The B.C. Court of Appeal recently upheld, and arguably extended, the enforceability of liability waivers and releases signed by customers of commercial enterprises. The decision, Loychuk v. Cougar Mountain Adventures Ltd., is a strong affirmation that participants in inherently risky recreational adventures who sign releases will not be able to sue if they are injured, even where the injury was solely as a result of the negligence of the operator.
In Loychuk, two women were zip lining in Whistler and were injured when they collided. Ms. Loychuk had become stuck part way down and, as a result solely of miscommunication by the operators, Ms Westgeest was sent down the same line and collided with Ms. Loychuk. They sued the operator. However, both had signed a release prior to, and as a condition of, taking part in the zip-lining. The operator admitted negligence but sought dismissal of the case relying on the terms of the releases. The trial court dismissed the claim and the Court of appeal upheld the decision.
In doing so, the Court of Appeal reviewed the judicial history of releases and waivers in the context of inherently dangerous activities such as skiing, white-water rafting and ski-doing. In seeking to distinguish their claim from earlier decisions, the plaintiffs argued that in the case of zip-lining, all the risk in the activity was controlled by the operator. The participants could not be contributorily liable. If there ever was such a distinction, the Court of Appeal has erased it. The court reasoned that releases are not contrary to public policy, even where the activity in issue is controlled completely by the operator. If the law is to change for such activities, it is for the Legislature to do, not the courts.
The court also addressed the argument that the participants had no meaningful ability to negotiate the release terms. The operator simply presented what was effectively a contract of adhesion. In dismissing this submission, the court noted that there is no power imbalance where a person wishes to engage in inherently risky recreational activity that is controlled or operated by another. It is not unfair for an operator to require a release or waiver as a condition of participating. If a person does not want to participate on that basis, he or she is free not to engage in the activity.
That is not to say that adventure companies will always escape liability. Liability can be established where it can be shown that the party seeking to rely on an exclusion clause knew it was putting the public in danger by providing a substandard product or service, or was reckless as to whether it was doing so. In other words, that party engaged in conduct that is so reprehensible that it would be contrary to the public interest to allow it to avoid liability. In such cases, any release signed will not protect the operator.

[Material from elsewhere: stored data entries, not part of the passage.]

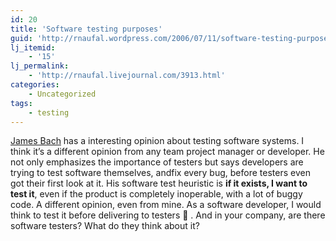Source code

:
 ```yaml
---
id: 20
title: 'Software testing purposes'
guid: 'http://rnaufal.wordpress.com/2006/07/11/software-testing-purposes/'
lj_itemid:
    - '15'
lj_permalink:
    - 'http://rnaufal.livejournal.com/3913.html'
categories:
    - Uncategorized
tags:
    - testing
---
```


[James Bach](http://www.satisfice.com/blog/archives/54) has a interesting opinion about testing software systems. I think it’s a different opinion from any team project manager or developer. He not only emphasizes the importance of testers but says developers are trying to test software themselves, andfix every bug, before testers even got their first look at it. His software test heuristic is **if it exists, I want to test it**, even if the product is completely inoperable, with a lot of buggy code. A different opinion, even from mine. As a software developer, I would think to test it before delivering to testers 🙂 . And in your company, are there software testers? What do they think about it?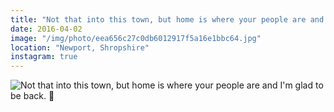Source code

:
 ```yaml
---
title: "Not that into this town, but home is where your people are and I'm glad to be back. 🏡"
date: 2016-04-02
image: "/img/photo/eea656c27c0db6012917f5a16e1bbc64.jpg"
location: "Newport, Shropshire"
instagram: true
---
```


![Not that into this town, but home is where your people are and I'm glad to be back. 🏡](/img/photo/eea656c27c0db6012917f5a16e1bbc64.jpg)
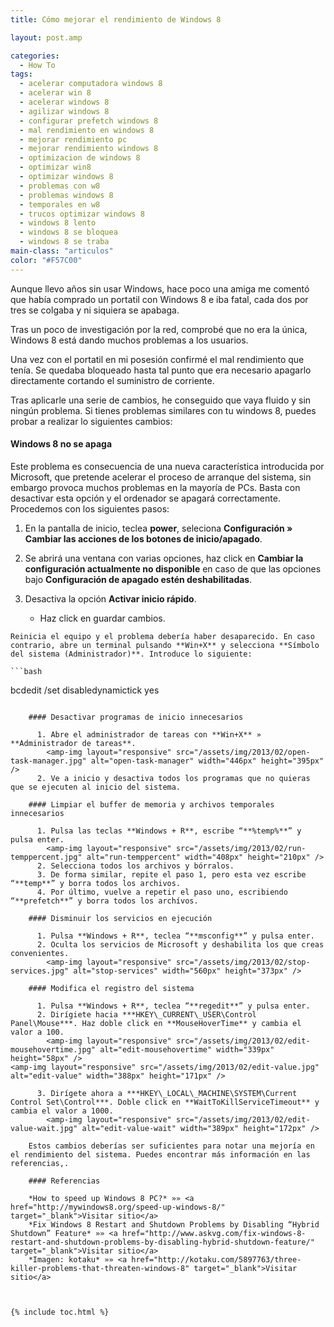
 ```yaml
---
title: Cómo mejorar el rendimiento de Windows 8

layout: post.amp

categories:
  - How To
tags:
  - acelerar computadora windows 8
  - acelerar win 8
  - acelerar windows 8
  - agilizar windows 8
  - configurar prefetch windows 8
  - mal rendimiento en windows 8
  - mejorar rendimiento pc
  - mejorar rendimiento windows 8
  - optimizacion de windows 8
  - optimizar win8
  - optimizar windows 8
  - problemas con w8
  - problemas windows 8
  - temporales en w8
  - trucos optimizar windows 8
  - windows 8 lento
  - windows 8 se bloquea
  - windows 8 se traba
main-class: "articulos"
color: "#F57C00"
---
```

<amp-img layout="responsive" src="/assets/img/2013/02/Windows8problem.jpg" alt="Windows8problem" width="640px" height="360px" />  
Aunque llevo años sin usar Windows, hace poco una amiga me comentó que había comprado un portatil con Windows 8 e iba fatal, cada dos por tres se colgaba y ni siquiera se apabaga.

Tras un poco de investigación por la red, comprobé que no era la única, Windows 8 está dando muchos problemas a los usuarios.

Una vez con el portatil en mi posesión confirmé el mal rendimiento que tenía. Se quedaba bloqueado hasta tal punto que era necesario apagarlo directamente cortando el suministro de corriente.

Tras aplicarle una serie de cambios, he conseguido que vaya fluido y sin ningún problema. Si tienes problemas similares con tu windows 8, puedes probar a realizar lo siguientes cambios:  

<!--ad-->

#### Windows 8 no se apaga

Este problema es consecuencia de una nueva característica introducida por Microsoft, que pretende acelerar el proceso de arranque del sistema, sin embargo provoca muchos problemas en la mayoría de PCs. Basta con desactivar esta opción y el ordenador se apagará correctamente. Procedemos con los siguientes pasos:

  1. En la pantalla de inicio, teclea **power**, seleciona **Configuración » Cambiar las acciones de los botones de inicio/apagado**.  
    <amp-img layout="responsive" src="/assets/img/2013/02/Change_Power_Settings_Windows_8.png" alt="Change_Power_Settings_Windows_8" width="591px" height="250px" />
  2. Se abrirá una ventana con varias opciones, haz click en **Cambiar la configuración actualmente no disponible** en caso de que las opciones bajo **Configuración de apagado estén deshabilitadas**.
  3. Desactiva la opción **Activar inicio rápido**.
    <amp-img layout="responsive" src="/assets/img/2013/02/Disable_Hybrid_Shutdown_Fast_Startup_Windows_8.png" alt="Disable_Hybrid_Shutdown_Fast_Startup_Windows_8" width="540px" height="307px" /> 

      * Haz click en guardar cambios.

    Reinicia el equipo y el problema debería haber desaparecido. En caso contrario, abre un terminal pulsando **Win+X** y selecciona **Símbolo del sistema (Administrador)**. Introduce lo siguiente:

    ```bash
bcdedit /set disabledynamictick yes

```

    #### Desactivar programas de inicio innecesarios

      1. Abre el administrador de tareas con **Win+X** » **Administrador de tareas**.  
        <amp-img layout="responsive" src="/assets/img/2013/02/open-task-manager.jpg" alt="open-task-manager" width="446px" height="395px" />
      2. Ve a inicio y desactiva todos los programas que no quieras que se ejecuten al inicio del sistema.

    #### Limpiar el buffer de memoria y archivos temporales innecesarios

      1. Pulsa las teclas **Windows + R**, escribe “**%temp%**” y pulsa enter.  
        <amp-img layout="responsive" src="/assets/img/2013/02/run-temppercent.jpg" alt="run-temppercent" width="408px" height="210px" />
      2. Selecciona todos los archivos y bórralos.
      3. De forma similar, repite el paso 1, pero esta vez escribe “**temp**” y borra todos los archivos.
      4. Por último, vuelve a repetir el paso uno, escribiendo “**prefetch**” y borra todos los archívos.

    #### Disminuir los servicios en ejecución

      1. Pulsa **Windows + R**, teclea “**msconfig**” y pulsa enter.
      2. Oculta los servicios de Microsoft y deshabilita los que creas convenientes.  
        <amp-img layout="responsive" src="/assets/img/2013/02/stop-services.jpg" alt="stop-services" width="560px" height="373px" />

    #### Modifica el registro del sistema

      1. Pulsa **Windows + R**, teclea “**regedit**” y pulsa enter.
      2. Dirígiete hacia ***HKEY\_CURRENT\_USER\Control Panel\Mouse***. Haz doble click en **MouseHoverTime** y cambia el valor a 100.  
        <amp-img layout="responsive" src="/assets/img/2013/02/edit-mousehovertime.jpg" alt="edit-mousehovertime" width="339px" height="58px" />
<amp-img layout="responsive" src="/assets/img/2013/02/edit-value.jpg" alt="edit-value" width="388px" height="171px" />

      3. Dirígete ahora a ***HKEY\_LOCAL\_MACHINE\SYSTEM\Current Control Set\Control***. Doble click en **WaitToKillServiceTimeout** y cambia el valor a 1000.  
        <amp-img layout="responsive" src="/assets/img/2013/02/edit-value-wait.jpg" alt="edit-value-wait" width="389px" height="172px" />

    Estos cambios deberías ser suficientes para notar una mejoría en el rendimiento del sistema. Puedes encontrar más información en las referencias,.

    #### Referencias

    *How to speed up Windows 8 PC?* »» <a href="http://mywindows8.org/speed-up-windows-8/" target="_blank">Visitar sitio</a>  
    *Fix Windows 8 Restart and Shutdown Problems by Disabling “Hybrid Shutdown” Feature* »» <a href="http://www.askvg.com/fix-windows-8-restart-and-shutdown-problems-by-disabling-hybrid-shutdown-feature/" target="_blank">Visitar sitio</a>  
    *Imagen: kotaku* »» <a href="http://kotaku.com/5897763/three-killer-problems-that-threaten-windows-8" target="_blank">Visitar sitio</a>



{% include toc.html %}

The court also considered whether waivers or releases were “unconscionable” and in contravention of the Business Practices and Consumer Protection Act (“BPCPA”). The court found the test for unconscionability under the BPCPA was the same as the test at common law. The court also noted that under the BPCPA, proof of unconscionability was only one of a number of enumerated factors that must be proven before a consumer transaction could be set aside. In any event, the requirement to sign the waiver in order to go zip-lining was not unconscionable. There was nothing in the conduct or advertising of the zip-line operator that misled its customers.
For those wishing to partake in dangerous adventures offered by commercial operators, this decision is a warning that you must truly appreciate the potential risks before taking part. This includes the possibility of the operator’s negligence. If you are injured, the courts are unlikely to provide you with any recovery.